Avgolemono is a staple in Greek cooking used for sauces and soups. The only ingredients are eggs, lemon juice, and broth. I asked Marina, my wonderful tour guide in Athens, what her favorite Greek dish was and she was kind enough to share it with me. She enjoys this dish with either chicken or pork and since we had chicken tenders on hand we made the dish with chicken. The blended flavors worked so well together...mild, but extremely flavorful. Our husbands and nephew along with myself and Barbara really enjoyed this dish, which we served over Jasmine rice. This will definitely be a repeat meal for family and friends!😋😋
- 1/2 cup EVOO
- 2 lbs chicken tenders or pork (cut into 1″ pieces)
- 3 leeks, diced
- 3 spring onions (scallions), diced
- 3 carrots, diced
- 2 cups chicken stock or vegetable stock
- 1/2 cup white wine
- celery leaves or parsley cut into pieces (we used Italian parsley)

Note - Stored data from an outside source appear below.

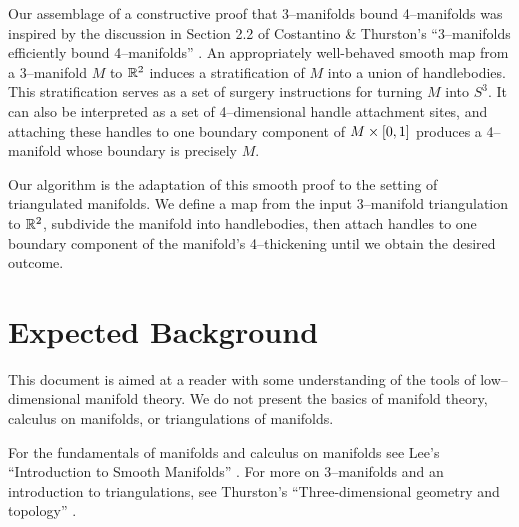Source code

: %

Our assemblage of a constructive proof that 3--manifolds bound 4--manifolds was inspired by the discussion in Section 2.2 of Costantino \& Thurston's ``3--manifolds efficiently bound 4--manifolds'' \cite{CostThur08}.
An appropriately well-behaved smooth map from a 3--manifold $M$ to $\mathbb{R}^2$ induces a stratification of $M$ into a union of handlebodies.
This stratification serves as a set of surgery instructions for turning $M$ into $S^3$.
It can also be interpreted as a set of 4--dimensional handle attachment sites, and attaching these handles to one boundary component of $M\times[0,1]$ produces a 4--manifold whose boundary is precisely $M$.

Our algorithm is the adaptation of this smooth proof to the setting of triangulated manifolds.
We define a map from the input 3--manifold triangulation to $\mathbb{R}^2$, subdivide the manifold into handlebodies, then attach handles to one boundary component of the manifold's 4--thickening until we obtain the desired outcome.

\section{Expected Background}

This document is aimed at a reader with some understanding of the tools of low--dimensional manifold theory.
We do not present the basics of manifold theory, calculus on manifolds, or triangulations of manifolds.

For the fundamentals of manifolds and calculus on manifolds see Lee's ``Introduction to Smooth Manifolds'' \cite{Lee00}.
For more on 3--manifolds and an introduction to triangulations, see Thurston's ``Three-dimensional geometry and topology'' \cite{thurston1979geometry}.

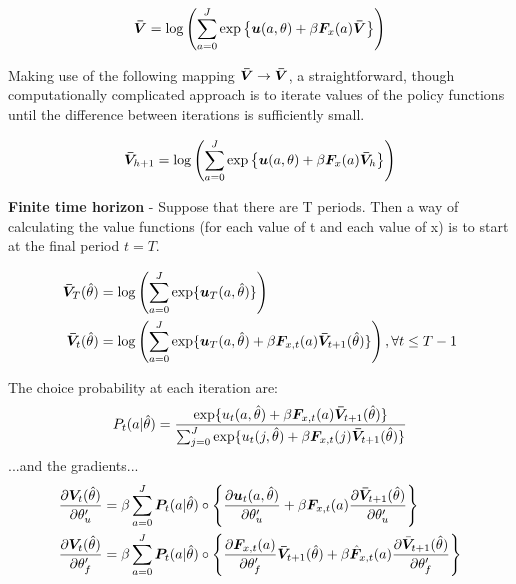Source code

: \documentclass[11pt]{article}
\begin{document}
\begin{equation} \label{eq:valuefunciteration}
    \bm{\Bar{V}} = \log \left(\sum_{a=0}^J \exp \left\{ \bm{u}(a,\theta) + \beta \bm{F}_x(a) \bm{\Bar{V}} \right\} \right)
\end{equation}

Making use of the following mapping $\bm{\Bar{V}} \rightarrow \bm{\Bar{V}}$, a straightforward, though computationally complicated approach is to iterate values of the policy functions until the difference between iterations is sufficiently small.

\begin{equation}
    \bm{\Bar{V}}_{h+1} = \log \left(\sum_{a=0}^J \exp \left\{ \bm{u}(a,\theta) + \beta \bm{F}_x(a) \bm{\Bar{V}}_h \right\} \right)
\end{equation}

\textbf{Finite time horizon} - Suppose that there are T periods. Then a way of calculating the value functions (for each value of t and each value of x) is to start at the final period $t=T$. 

\begin{align}
    \bm{\Bar{V}}_T(\hat{\theta}) &= \log \left( \sum_{a=0}^J \exp \{\bm{u}_T(a,\hat{\theta})\} \right) \\
    \bm{\Bar{V}}_t(\hat{\theta}) &= \log \left( \sum_{a=0}^J \exp \{\bm{u}_T(a,\hat{\theta}) + \beta \bm{F}_{x,t}(a) \bm{\Bar{V}}_{t+1}(\hat{\theta})\} \right), \forall t \leq T-1
\end{align}

The choice probability at each iteration are:
\begin{equation}
    P_t(a|\hat{\theta}) = \frac{\exp\{u_t(a,\hat{\theta}) + \beta \bm{F}_{x,t}(a)\bm{\Bar{V}}_{t+1}(\hat{\theta})\}}{\sum_{j=0}^J \exp\{u_t(j,\hat{\theta}) + \beta \bm{F}_{x,t}(j)\bm{\Bar{V}}_{t+1}(\hat{\theta})\} }
\end{equation}
...and the gradients...
\begin{align}
    \frac{\partial \bm{V}_t(\hat{\theta})}{\partial \theta_u^\prime} &= \beta \sum_{a=0}^J \bm{P}_t(a|\hat{\theta}) \circ \left\{ \frac{\partial \bm{u}_t(a,\hat{\theta})}{\partial \theta_u^\prime} + \beta \bm{F}_{x,t}(a) \frac{\partial \bm{\Bar{V}}_{t+1}(\hat{\theta})}{\partial \theta_u^\prime} \right\}\\
    \frac{\partial \bm{V}_t(\hat{\theta})}{\partial \theta_f^\prime} &= \beta \sum_{a=0}^J \bm{P}_t(a|\hat{\theta}) \circ \left\{\frac{\partial \bm{F}_{x,t}(a)}{\partial \theta^\prime_f} \bm{\Bar{V}}_{t+1}(\hat{\theta})+ \beta \hat{\bm{F}}_{x,t}(a) \frac{\partial \Bar{\bm{V}}_{t+1}(\hat{\theta})}{\partial \theta_f^\prime}\right\}    
\end{align}
\end{document}
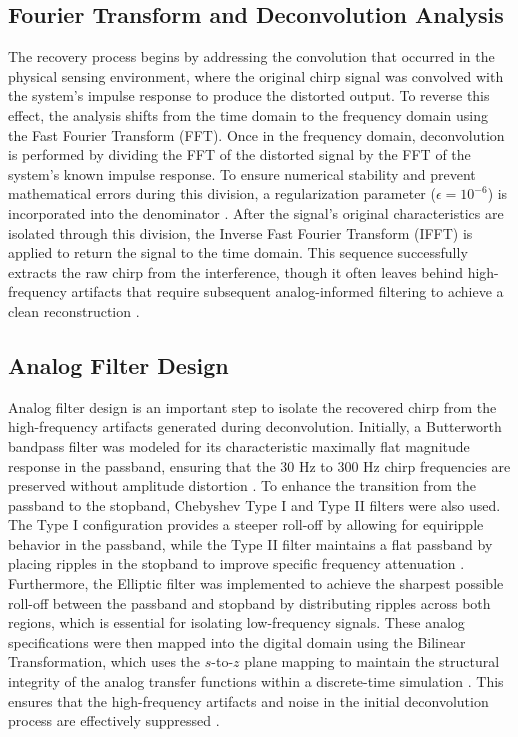 \subsection{Fourier Transform and Deconvolution Analysis}

The recovery process begins by addressing the convolution that occurred in the physical sensing environment, where the original chirp signal was convolved with the system's impulse response to produce the distorted output. To reverse this effect, the analysis shifts from the time domain to the frequency domain using the Fast Fourier Transform (FFT). Once in the frequency domain, deconvolution is performed by dividing the FFT of the distorted signal by the FFT of the system’s known impulse response. To ensure numerical stability and prevent mathematical errors during this division, a regularization parameter ($\epsilon = 10^{-6}$) is incorporated into the denominator \cite{5}. After the signal’s original characteristics are isolated through this division, the Inverse Fast Fourier Transform (IFFT) is applied to return the signal to the time domain. This sequence successfully extracts the raw chirp from the interference, though it often leaves behind high-frequency artifacts that require subsequent analog-informed filtering to achieve a clean reconstruction \cite{4}.

\subsection{Analog Filter Design}

Analog filter design is an important step to isolate the recovered chirp from the high-frequency artifacts generated during deconvolution. Initially, a Butterworth bandpass filter was modeled for its characteristic maximally flat magnitude response in the passband, ensuring that the 30 Hz to 300 Hz chirp frequencies are preserved without amplitude distortion \cite{4}. To enhance the transition from the passband to the stopband, Chebyshev Type I and Type II filters were also used. The Type I configuration provides a steeper roll-off by allowing for equiripple behavior in the passband, while the Type II filter maintains a flat passband by placing ripples in the stopband to improve specific frequency attenuation \cite{5}. Furthermore, the Elliptic filter was implemented to achieve the sharpest possible roll-off between the passband and stopband by distributing ripples across both regions, which is essential for isolating low-frequency signals. These analog specifications were then mapped into the digital domain using the Bilinear Transformation, which uses the $s$-to-$z$ plane mapping to maintain the structural integrity of the analog transfer functions within a discrete-time simulation \cite{4, 5}. This ensures that the high-frequency artifacts and noise in the initial deconvolution process are effectively suppressed \cite{4}.

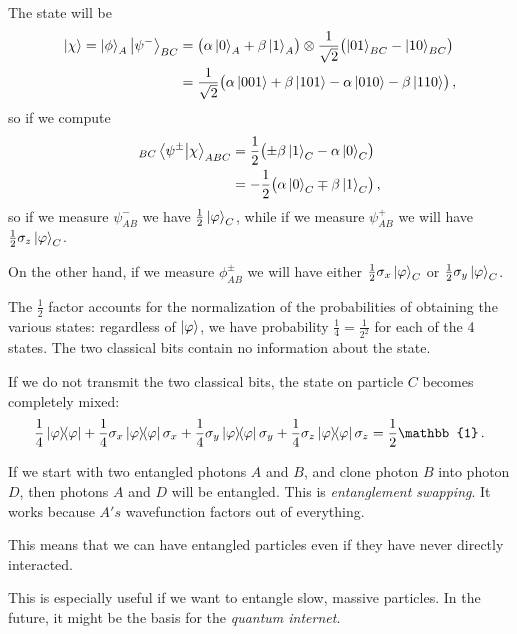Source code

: \documentclass[main.tex]{subfiles}
\begin{document}
The state will be 
%
\begin{align}
\ket{\chi } = 
  \ket{\phi}_{A} \ket{\psi^{-}}_{BC}
 &= \qty(\alpha \ket{0}_{A} + \beta \ket{1}_{A} )
 \otimes 
 \frac{1}{\sqrt{2}} \qty(\ket{01}_{BC} - \ket{10}_{BC}) \\
 &= \frac{1}{\sqrt{2}} \qty(\alpha \ket{001} + \beta \ket{101} - \alpha \ket{010} - \beta \ket{110})
\,,
\end{align}
%
so if we compute 
%
\begin{align}
_{BC}\braket{\psi^{\pm}}{\chi }_{ABC}
 &= \frac{1}{2} \qty( \pm \beta \ket{1}_{C} - \alpha \ket{0}_{C}) \\
&= -\frac{1}{2} \qty(\alpha \ket{0}_{C} \mp \beta \ket{1}_{C})
\,,
\end{align}
%
so if we measure \(\psi^{-}_{AB}\) we have \(\frac{1}{2} \ket{\varphi }_{C}\), while if we measure \(\psi^{+}_{AB}\) we will have \(\frac{1}{2} \sigma_{z} \ket{\varphi}_{C}\).

On the other hand, if we measure \(\phi^{\pm}_{AB}\) we will have either \(\frac{1}{2} \sigma_{x} \ket{\varphi}_{C}\) or \(\frac{1}{2} \sigma_{y} \ket{\varphi}_{C}\).

The \(\frac{1}{2}\) factor accounts for the normalization of the probabilities of obtaining the various states: regardless of \(\ket{\varphi }\), we have probability \(\frac{1}{4} = \frac{1}{2^2}\) for each of the 4 states. The two classical bits contain no information about the state. 

If we do not transmit the two classical bits, the state on particle \(C\) becomes completely mixed: 
%
\begin{align}
\frac{1}{4} \dyad{\varphi } + 
\frac{1}{4} \sigma_{x} \dyad{\varphi }\sigma_{x}  + 
\frac{1}{4} \sigma_{y} \dyad{\varphi }\sigma_{y}  + 
\frac{1}{4} \sigma_{z} \dyad{\varphi }\sigma_{z} =
\frac{1}{2} \mathbb{1} 
\,.
\end{align}

If we start with two entangled photons \(A\) and \(B\), and clone photon \(B\) into photon \(D\), then photons \(A\) and \(D\) will be entangled. 
This is \emph{entanglement swapping}. It works because \(A's\) wavefunction factors out of everything. 

This means that we can have entangled particles even if they have never directly interacted. 

This is especially useful if we want to entangle slow, massive particles. 
In the future, it might be the basis for the \emph{quantum internet}. 
\end{document}
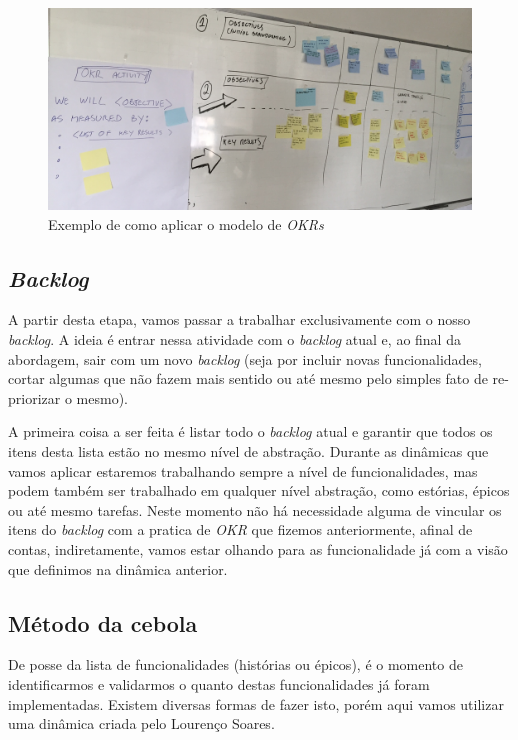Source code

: \documentclass[10pt]{article}
\begin{document}
            \begin{figure}[H]
        		\centering
        		\includegraphics[width=.7\textwidth]{images/como-okr.png}
        		\caption{Exemplo de como aplicar o modelo de \textit{OKRs}}
        		\label{figura:2}
        	\end{figure}
            
        
        \subsection{\textit{Backlog}}\label{sec:abordagem-como-backlog}
            A partir desta etapa, vamos passar a trabalhar exclusivamente com o nosso \textit{backlog}. A ideia é entrar nessa atividade com o \textit{backlog} atual e, ao final da abordagem, sair com um novo \textit{backlog} (seja por incluir novas funcionalidades, cortar algumas que não fazem mais sentido ou até mesmo pelo simples fato de re-priorizar o mesmo).
            
            A primeira coisa a ser feita é listar todo o \textit{backlog} atual e garantir que todos os itens desta lista estão no mesmo nível de abstração. Durante as dinâmicas que vamos aplicar estaremos trabalhando sempre a nível de funcionalidades, mas podem também ser trabalhado em qualquer nível abstração, como estórias, épicos ou até mesmo tarefas. Neste momento não há necessidade alguma de vincular os itens do \textit{backlog} com a pratica de \textit{OKR} que fizemos anteriormente, afinal de contas, indiretamente, vamos estar olhando para as funcionalidade já com a visão que definimos na dinâmica anterior.

        \subsection{Método da cebola}\label{sec:abordagem-como-cebola}
            De posse da lista de funcionalidades (histórias ou épicos), é o momento de identificarmos e validarmos o quanto destas funcionalidades já foram implementadas. Existem diversas formas de fazer isto, porém aqui vamos utilizar uma dinâmica criada pelo Lourenço Soares.\cite{Lourenco:Cebola}
            
\end{document}
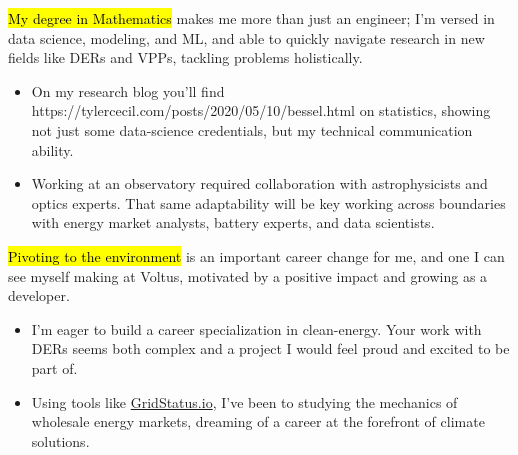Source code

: \documentclass{tc_cv}
\begin{document}
\begin{adjustwidth}{40pt}{40pt}
\begin{itemize}
  \end{itemize} \medskip

  \hl{My degree in Mathematics} makes me more than just an engineer; I'm versed
  in data science, modeling, and ML, and able to quickly navigate research in
  new fields like DERs and VPPs, tackling problems holistically.

  \begin{itemize}

    \item On my research blog you'll find \cite{Jupyter
      notebooks}{https://tylercecil.com/posts/2020/05/10/bessel.html} on
      statistics, showing not just some data-science credentials, but my
      technical communication ability.

    \item Working at an observatory required collaboration with astrophysicists
      and optics experts. That same adaptability will be key working across
      boundaries with energy market analysts, battery experts, and data
      scientists.

  \end{itemize} \medskip

  \hl{Pivoting to the environment} is an important career change for me, and
  one I can see myself making at Voltus, motivated by a positive impact
  and growing as a developer.
  \begin{itemize}

    \item I'm eager to build a career specialization in clean-energy. Your work
      with DERs seems both complex and a project I would feel proud and excited
      to be part of.

    \item Using tools like
      \href{http://gridwatch.io}{GridStatus.io}, I've been
      to studying the mechanics of wholesale energy markets, dreaming of a
      career at the forefront of climate solutions.


\end{itemize}
\end{adjustwidth}
\end{document}
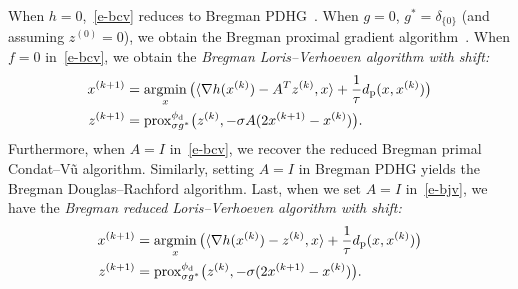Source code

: \documentclass[letterpaper,11pt]{article}
\newcommand{\argmin}{\mathop{\rm argmin}}
\newcommand{\prox}{\mathrm{prox}}
\newcommand{\inprod}[2]{\langle#1, #2\rangle}
\newcommand{\primal}{\mathrm p}
\newcommand{\dual}{\mathrm d}
\begin{document}
When $h=0$,~\eqref{e-bcv} reduces to Bregman PDHG~\cite{ChP:16}.
When $g=0$, $g^\ast = \delta_{\{0\}}$ (and assuming $z^{(0)}=0$),
we obtain the Bregman proximal gradient algorithm~\cite{BBT17}.
When $f=0$ in~\eqref{e-bcv}, we obtain the 
\emph{Bregman Loris--Verhoeven algorithm with shift:}
\begin{subequations} \label{e-bjv}
\begin{align}
  x^{(k+1)} &= \argmin_x {\big(
    \inprod{\nabla h(x^{(k)})-A^Tz^{(k)}}{x}+\frac{1}{\tau} 
    d_\primal(x,x^{(k)})\big)} \\
  z^{(k+1)} &= \prox^{\phi_\dual}_{\sigma g^\ast} \big(z^{(k)},
    -\sigma A(2x^{(k+1)}-x^{(k)}) \big).
\end{align}
\end{subequations}
Furthermore, when $A=I$ in~\eqref{e-bcv},
we recover the reduced Bregman primal Condat--V\~u algorithm.
Similarly, setting $A=I$ in Bregman PDHG yields
the Bregman Douglas--Rachford algorithm.
Last, when we set $A=I$ in~\eqref{e-bjv},
we have the \emph{Bregman reduced Loris--Verhoeven algorithm with shift:}
\begin{subequations} \label{e-bspg}
\begin{align}
  x^{(k+1)} &= \argmin_x {\big(\inprod{\nabla h(x^{(k)})-z^{(k)}}{x}
    +\frac{1}{\tau} d_\primal(x,x^{(k)})\big)} \\
  z^{(k+1)} &= \prox^{\phi_\dual}_{\sigma g^\ast}
    \big(z^{(k)},-\sigma (2x^{(k+1)}-x^{(k)}) \big).
\end{align}
\end{subequations}
\end{document}
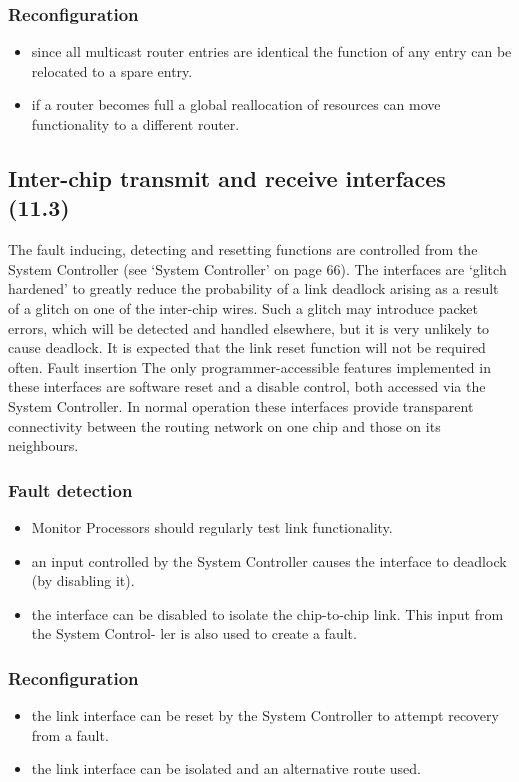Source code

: \documentclass[11pt]{article}
\newenvironment{itmz}{
	\begin{itemize}
		\setlength{\itemsep}{0pt}
		\setlength{\parskip}{0pt}
	}{\end{itemize}}
\begin{document}
\subsubsection*{Reconfiguration}
\begin{itmz}
\item since all multicast router entries are identical the function of any entry can be relocated to a spare
entry.
\item if a router becomes full a global reallocation of resources can move functionality to a different
router.
\end{itmz}

\subsection{Inter-chip transmit and receive interfaces (11.3)}
The fault inducing, detecting and resetting functions are controlled from the System Controller (see
`System Controller' on page 66). The interfaces are `glitch hardened' to greatly reduce the
probability of a link deadlock arising as a result of a glitch on one of the inter-chip wires. Such a
glitch may introduce packet errors, which will be detected and handled elsewhere, but it is very
unlikely to cause deadlock. It is expected that the link reset function will not be required often.
Fault insertion
The only programmer-accessible features implemented in these interfaces are software reset and a
disable control, both accessed via the System Controller. In normal operation these interfaces
provide transparent connectivity between the routing network on one chip and those on its
neighbours.
\subsubsection*{Fault detection}
\begin{itmz}
\item Monitor Processors should regularly test link functionality.
\item an input controlled by the System Controller causes the interface to deadlock (by disabling it).
\item the interface can be disabled to isolate the chip-to-chip link. This input from the System Control-
ler is also used to create a fault.
\end{itmz}
\subsubsection*{Reconfiguration}
\begin{itmz}
\item the link interface can be reset by the System Controller to attempt recovery from a fault.
\item the link interface can be isolated and an alternative route used.
\end{itmz}
\end{document}
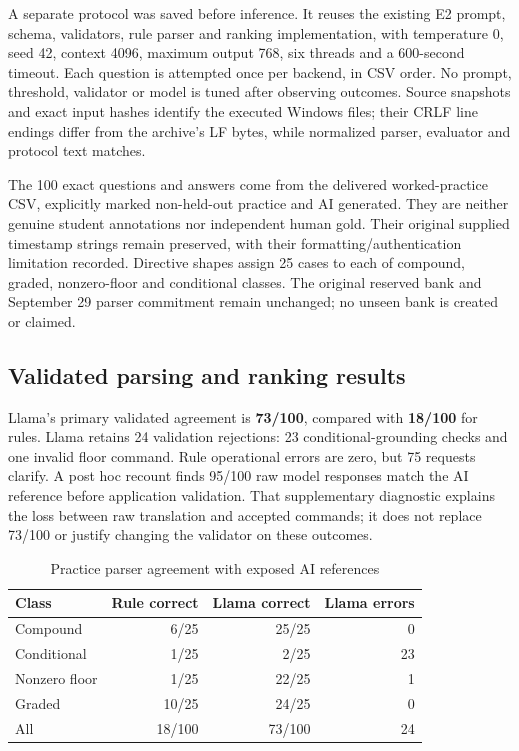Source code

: \documentclass[conference]{IEEEtran}
\begin{document}
A separate protocol was saved before inference. It reuses the existing E2 prompt, schema, validators, rule parser and ranking implementation, with temperature 0, seed 42, context 4096, maximum output 768, six threads and a 600-second timeout. Each question is attempted once per backend, in CSV order. No prompt, threshold, validator or model is tuned after observing outcomes. Source snapshots and exact input hashes identify the executed Windows files; their CRLF line endings differ from the archive's LF bytes, while normalized parser, evaluator and protocol text matches.

The 100 exact questions and answers come from the delivered worked-practice CSV, explicitly marked non-held-out practice and AI generated. They are neither genuine student annotations nor independent human gold. Their original supplied timestamp strings remain preserved, with their formatting/authentication limitation recorded. Directive shapes assign 25 cases to each of compound, graded, nonzero-floor and conditional classes. The original reserved bank and September 29 parser commitment remain unchanged; no unseen bank is created or claimed.

\subsection{Validated parsing and ranking results}
Llama's primary validated agreement is \textbf{73/100}, compared with \textbf{18/100} for rules. Llama retains 24 validation rejections: 23 conditional-grounding checks and one invalid floor command. Rule operational errors are zero, but 75 requests clarify. A post hoc recount finds 95/100 raw model responses match the AI reference before application validation. That supplementary diagnostic explains the loss between raw translation and accepted commands; it does not replace 73/100 or justify changing the validator on these outcomes.

\begin{table}[t]\centering\small
\caption{Practice parser agreement with exposed AI references}
\begin{tabular}{lrrr}\toprule
Class&Rule correct&Llama correct&Llama errors\\\midrule
Compound&6/25&25/25&0\\
Conditional&1/25&2/25&23\\
Nonzero floor&1/25&22/25&1\\
Graded&10/25&24/25&0\\\midrule
All&18/100&73/100&24\\\bottomrule
\end{tabular}\end{table}
\end{document}
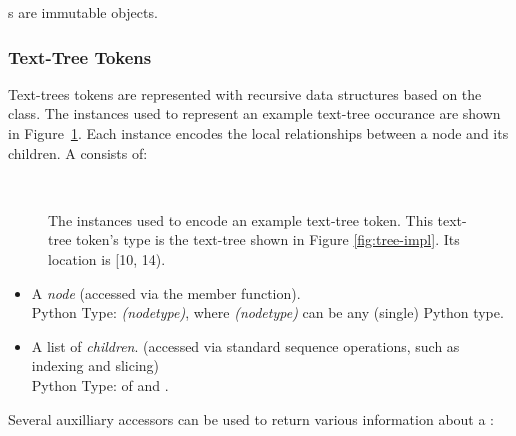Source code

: \documentclass[11pt]{article}
\begin{document}
      \noindent {}s are immutable objects.

    \subsubsection{Text-Tree Tokens}

      Text-trees tokens are represented with recursive data structures
      based on the  class.  The 
      instances used to represent an example text-tree occurance are
      shown in Figure~\ref{fig:treetoken-impl}.  Each 
      instance encodes the local relationships between a node and its
      children.  A  consists of:

      \begin{figure}
      \begin{centering}
        \\
      \end{centering}

       \caption{The  instances used to encode an
       example text-tree token.  This text-tree token's type is the
       text-tree shown in Figure \ref{fig:tree-impl}.  Its location is
       [10, 14).}
      \label{fig:treetoken-impl}
      \end{figure}

      \begin{itemize}
    
        \item A \emph{node} (accessed via the 
        member function).  \\
        Python Type: \emph{(nodetype)}, where \emph{(nodetype)} can be
        any (single) Python type.
    
        \item A list of \emph{children}.  (accessed via standard
        sequence operations, such as indexing and slicing) \\
        Python Type:  of  and .
    
      \end{itemize}

      \noindent Several auxilliary accessors can be used to return
      various information about a :
\end{document}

- 1/4 cup fresh dill, chopped
- juice of 1 large lemon
- 1 extra large egg, room temperature
- salt & pepper to taste
- In a large skillet heat the EVOO over medium-high heat.
- Season the meat chunks with salt & freshly ground pepper.
- Saute until nicely browned on both sides, do not overcook.
- Remove the meat to a platter and keep warm.
- Add the leeks, carrots, and onions to hot skillet & saute until nicely tender, about 5-7 minutes.
- Add the wine and let it evaporate. Once evaporated, add the stock and simmer 3-5 minutes.
- Add the parsley or celery leaves, stir, then add the meat. Remove from heat.
- In a medium bowl, using a whisk, beat the egg until frothy. Slowly whisk in the lemon juice.
- Ladle 1 cup of the skillet liquid little by little into the egg mixture, constantly whisking to temper the egg & prevent curdling.
- Add the egg-lemon mixture to the skillet, stirring gently. Serve immediately over rice or pasta.